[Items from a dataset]
= = =
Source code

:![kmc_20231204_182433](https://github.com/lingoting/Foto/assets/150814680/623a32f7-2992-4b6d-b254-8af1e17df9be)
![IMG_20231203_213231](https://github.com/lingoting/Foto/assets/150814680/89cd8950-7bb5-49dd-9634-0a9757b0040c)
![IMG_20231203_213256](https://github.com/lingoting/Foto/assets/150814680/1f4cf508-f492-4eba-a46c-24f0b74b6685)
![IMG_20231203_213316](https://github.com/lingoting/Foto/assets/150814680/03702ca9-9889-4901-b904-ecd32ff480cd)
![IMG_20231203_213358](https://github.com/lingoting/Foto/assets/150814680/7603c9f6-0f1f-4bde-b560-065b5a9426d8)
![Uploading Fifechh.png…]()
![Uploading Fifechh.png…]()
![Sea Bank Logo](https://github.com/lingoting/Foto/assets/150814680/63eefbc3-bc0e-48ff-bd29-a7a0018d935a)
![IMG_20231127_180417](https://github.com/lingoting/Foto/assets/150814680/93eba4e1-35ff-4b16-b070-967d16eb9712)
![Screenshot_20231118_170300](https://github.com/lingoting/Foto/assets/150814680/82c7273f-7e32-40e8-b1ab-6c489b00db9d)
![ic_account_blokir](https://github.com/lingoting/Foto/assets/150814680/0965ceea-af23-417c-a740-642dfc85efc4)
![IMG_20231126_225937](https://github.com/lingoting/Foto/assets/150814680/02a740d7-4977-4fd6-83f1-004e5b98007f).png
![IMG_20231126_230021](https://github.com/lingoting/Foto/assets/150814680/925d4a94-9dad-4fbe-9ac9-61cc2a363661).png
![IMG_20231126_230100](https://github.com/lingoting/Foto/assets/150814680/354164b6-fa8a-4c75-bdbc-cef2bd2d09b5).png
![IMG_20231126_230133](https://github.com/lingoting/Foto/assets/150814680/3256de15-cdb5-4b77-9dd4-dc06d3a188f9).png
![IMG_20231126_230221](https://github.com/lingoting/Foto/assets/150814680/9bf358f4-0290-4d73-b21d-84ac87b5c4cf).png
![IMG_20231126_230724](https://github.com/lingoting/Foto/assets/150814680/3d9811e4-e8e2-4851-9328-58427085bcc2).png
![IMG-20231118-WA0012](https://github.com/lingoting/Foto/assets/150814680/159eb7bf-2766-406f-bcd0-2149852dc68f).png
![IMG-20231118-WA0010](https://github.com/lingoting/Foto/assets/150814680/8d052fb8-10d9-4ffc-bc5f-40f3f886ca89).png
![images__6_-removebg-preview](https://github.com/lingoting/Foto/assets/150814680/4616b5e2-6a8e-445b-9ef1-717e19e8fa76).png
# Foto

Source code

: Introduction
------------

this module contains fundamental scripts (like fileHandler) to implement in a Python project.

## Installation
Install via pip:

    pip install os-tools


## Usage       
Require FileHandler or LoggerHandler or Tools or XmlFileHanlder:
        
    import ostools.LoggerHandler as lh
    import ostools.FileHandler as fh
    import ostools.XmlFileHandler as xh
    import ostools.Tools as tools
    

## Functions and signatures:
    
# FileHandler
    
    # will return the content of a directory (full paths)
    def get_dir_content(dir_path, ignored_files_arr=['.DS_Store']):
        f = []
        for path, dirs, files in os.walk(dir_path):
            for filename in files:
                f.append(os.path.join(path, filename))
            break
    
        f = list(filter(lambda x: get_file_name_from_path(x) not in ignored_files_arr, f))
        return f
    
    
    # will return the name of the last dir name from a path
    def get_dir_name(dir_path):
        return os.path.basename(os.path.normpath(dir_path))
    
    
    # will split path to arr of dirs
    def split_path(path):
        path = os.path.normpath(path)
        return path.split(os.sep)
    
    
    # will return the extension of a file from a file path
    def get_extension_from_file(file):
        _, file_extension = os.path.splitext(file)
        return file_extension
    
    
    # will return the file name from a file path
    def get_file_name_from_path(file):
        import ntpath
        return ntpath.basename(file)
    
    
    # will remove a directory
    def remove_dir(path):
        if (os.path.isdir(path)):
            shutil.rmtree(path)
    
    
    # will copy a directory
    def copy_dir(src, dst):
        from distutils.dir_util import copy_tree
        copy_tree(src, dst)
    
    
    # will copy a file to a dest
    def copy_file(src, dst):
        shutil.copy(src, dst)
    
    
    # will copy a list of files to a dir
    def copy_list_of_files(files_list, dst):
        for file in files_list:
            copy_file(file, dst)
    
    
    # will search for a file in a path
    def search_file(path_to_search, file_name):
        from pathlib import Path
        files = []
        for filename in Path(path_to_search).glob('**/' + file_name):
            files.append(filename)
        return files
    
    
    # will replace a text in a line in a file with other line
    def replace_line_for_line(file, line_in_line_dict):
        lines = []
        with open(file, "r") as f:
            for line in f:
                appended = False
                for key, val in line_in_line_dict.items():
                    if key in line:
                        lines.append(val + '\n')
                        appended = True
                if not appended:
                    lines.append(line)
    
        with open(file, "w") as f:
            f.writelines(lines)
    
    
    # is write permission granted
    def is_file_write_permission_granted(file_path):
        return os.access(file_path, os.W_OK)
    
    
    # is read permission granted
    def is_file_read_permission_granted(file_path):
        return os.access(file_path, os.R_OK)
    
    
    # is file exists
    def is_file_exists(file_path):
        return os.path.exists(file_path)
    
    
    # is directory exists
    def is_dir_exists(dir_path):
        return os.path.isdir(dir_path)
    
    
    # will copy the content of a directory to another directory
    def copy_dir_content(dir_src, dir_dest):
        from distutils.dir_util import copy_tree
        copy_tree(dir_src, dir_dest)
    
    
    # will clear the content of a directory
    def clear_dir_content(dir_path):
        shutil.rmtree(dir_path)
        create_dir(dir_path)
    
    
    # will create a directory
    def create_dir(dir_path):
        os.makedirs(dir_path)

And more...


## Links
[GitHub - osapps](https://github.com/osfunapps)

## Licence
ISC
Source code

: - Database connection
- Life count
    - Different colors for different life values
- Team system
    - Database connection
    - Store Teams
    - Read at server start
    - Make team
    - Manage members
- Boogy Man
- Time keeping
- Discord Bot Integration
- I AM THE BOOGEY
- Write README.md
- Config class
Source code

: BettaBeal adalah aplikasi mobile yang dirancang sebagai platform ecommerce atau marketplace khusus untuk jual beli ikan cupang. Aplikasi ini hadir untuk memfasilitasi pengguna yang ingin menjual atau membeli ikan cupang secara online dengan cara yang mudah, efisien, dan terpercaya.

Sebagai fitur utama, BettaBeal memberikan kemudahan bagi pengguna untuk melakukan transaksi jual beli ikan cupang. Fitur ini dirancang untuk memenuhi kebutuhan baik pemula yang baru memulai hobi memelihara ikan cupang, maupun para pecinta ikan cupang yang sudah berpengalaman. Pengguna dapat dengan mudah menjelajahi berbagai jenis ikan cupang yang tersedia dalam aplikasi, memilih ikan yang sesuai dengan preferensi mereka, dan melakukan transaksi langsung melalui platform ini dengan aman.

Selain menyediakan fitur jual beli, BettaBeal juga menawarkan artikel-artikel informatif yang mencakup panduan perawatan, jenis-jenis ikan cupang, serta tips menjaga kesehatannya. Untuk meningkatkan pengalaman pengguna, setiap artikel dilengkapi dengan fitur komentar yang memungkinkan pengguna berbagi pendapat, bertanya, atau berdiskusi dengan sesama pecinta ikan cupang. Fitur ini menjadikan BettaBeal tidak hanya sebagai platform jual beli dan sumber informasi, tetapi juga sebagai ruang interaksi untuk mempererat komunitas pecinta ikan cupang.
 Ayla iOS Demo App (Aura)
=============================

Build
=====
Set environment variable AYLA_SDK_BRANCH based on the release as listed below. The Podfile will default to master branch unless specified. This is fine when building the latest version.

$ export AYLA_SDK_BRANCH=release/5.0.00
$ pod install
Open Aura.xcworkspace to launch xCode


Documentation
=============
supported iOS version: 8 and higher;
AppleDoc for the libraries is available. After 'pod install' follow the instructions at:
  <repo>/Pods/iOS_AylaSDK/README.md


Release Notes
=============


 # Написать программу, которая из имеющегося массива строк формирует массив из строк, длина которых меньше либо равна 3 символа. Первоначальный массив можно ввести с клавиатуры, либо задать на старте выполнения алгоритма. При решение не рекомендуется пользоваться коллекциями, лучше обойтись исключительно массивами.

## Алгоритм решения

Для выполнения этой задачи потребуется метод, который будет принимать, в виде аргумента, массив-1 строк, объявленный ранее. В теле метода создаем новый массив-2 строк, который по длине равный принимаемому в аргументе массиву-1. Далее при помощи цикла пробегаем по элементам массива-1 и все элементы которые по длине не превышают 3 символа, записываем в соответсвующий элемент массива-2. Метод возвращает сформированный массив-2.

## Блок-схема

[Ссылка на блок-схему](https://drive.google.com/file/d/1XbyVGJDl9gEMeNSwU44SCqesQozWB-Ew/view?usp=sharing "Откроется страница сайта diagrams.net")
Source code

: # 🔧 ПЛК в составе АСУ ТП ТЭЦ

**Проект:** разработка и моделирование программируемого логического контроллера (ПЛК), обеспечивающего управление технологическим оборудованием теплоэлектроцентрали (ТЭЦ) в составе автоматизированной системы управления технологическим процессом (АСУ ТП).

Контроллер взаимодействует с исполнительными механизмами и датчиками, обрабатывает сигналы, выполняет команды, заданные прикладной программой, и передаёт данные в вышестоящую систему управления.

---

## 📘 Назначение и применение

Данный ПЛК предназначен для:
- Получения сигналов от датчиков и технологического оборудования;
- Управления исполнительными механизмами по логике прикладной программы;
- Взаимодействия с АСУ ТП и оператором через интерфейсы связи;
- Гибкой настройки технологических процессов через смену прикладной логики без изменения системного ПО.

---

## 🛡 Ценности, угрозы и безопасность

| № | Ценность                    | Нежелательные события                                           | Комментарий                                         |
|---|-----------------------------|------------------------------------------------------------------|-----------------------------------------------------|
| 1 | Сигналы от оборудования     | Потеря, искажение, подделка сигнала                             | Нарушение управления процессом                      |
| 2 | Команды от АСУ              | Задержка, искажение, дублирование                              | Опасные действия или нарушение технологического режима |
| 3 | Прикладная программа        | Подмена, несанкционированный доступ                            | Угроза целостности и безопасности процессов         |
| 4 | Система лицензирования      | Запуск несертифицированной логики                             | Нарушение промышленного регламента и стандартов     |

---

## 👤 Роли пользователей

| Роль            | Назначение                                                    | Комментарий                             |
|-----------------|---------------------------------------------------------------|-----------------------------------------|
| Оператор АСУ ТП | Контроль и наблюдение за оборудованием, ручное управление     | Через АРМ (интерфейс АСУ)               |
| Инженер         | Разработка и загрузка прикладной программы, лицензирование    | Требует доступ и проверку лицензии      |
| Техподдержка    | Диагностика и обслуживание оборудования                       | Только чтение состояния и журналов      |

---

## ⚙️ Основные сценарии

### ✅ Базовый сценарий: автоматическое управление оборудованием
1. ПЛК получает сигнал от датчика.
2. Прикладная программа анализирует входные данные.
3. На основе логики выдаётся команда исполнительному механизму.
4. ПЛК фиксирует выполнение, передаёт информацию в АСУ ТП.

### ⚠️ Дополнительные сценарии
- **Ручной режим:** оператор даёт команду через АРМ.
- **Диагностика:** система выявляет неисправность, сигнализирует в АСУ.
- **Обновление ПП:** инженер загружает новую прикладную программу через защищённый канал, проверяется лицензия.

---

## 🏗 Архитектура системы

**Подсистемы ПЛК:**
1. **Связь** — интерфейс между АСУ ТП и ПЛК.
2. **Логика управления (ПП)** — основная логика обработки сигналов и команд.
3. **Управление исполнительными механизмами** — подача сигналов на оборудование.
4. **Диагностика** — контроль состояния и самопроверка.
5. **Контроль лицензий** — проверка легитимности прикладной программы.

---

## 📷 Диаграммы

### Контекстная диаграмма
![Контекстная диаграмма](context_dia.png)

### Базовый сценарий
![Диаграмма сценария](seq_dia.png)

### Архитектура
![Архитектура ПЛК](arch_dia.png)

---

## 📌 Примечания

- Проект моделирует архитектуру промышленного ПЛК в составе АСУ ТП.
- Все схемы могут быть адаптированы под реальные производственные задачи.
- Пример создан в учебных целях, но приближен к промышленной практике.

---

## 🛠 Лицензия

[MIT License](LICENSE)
= = =
■ REQUIRED WORK ■
Your answer should consist solely of the lines above from the line with "shutil.rmtree(dir_path)" to the line with "- Team system", both included, reproduced exactly.

■ RESULT BELOW ■
        shutil.rmtree(dir_path)
        create_dir(dir_path)
    
    
    # will create a directory
    def create_dir(dir_path):
        os.makedirs(dir_path)

And more...


## Links
[GitHub - osapps](https://github.com/osfunapps)

## Licence
ISC
Source code

: - Database connection
- Life count
    - Different colors for different life values
- Team system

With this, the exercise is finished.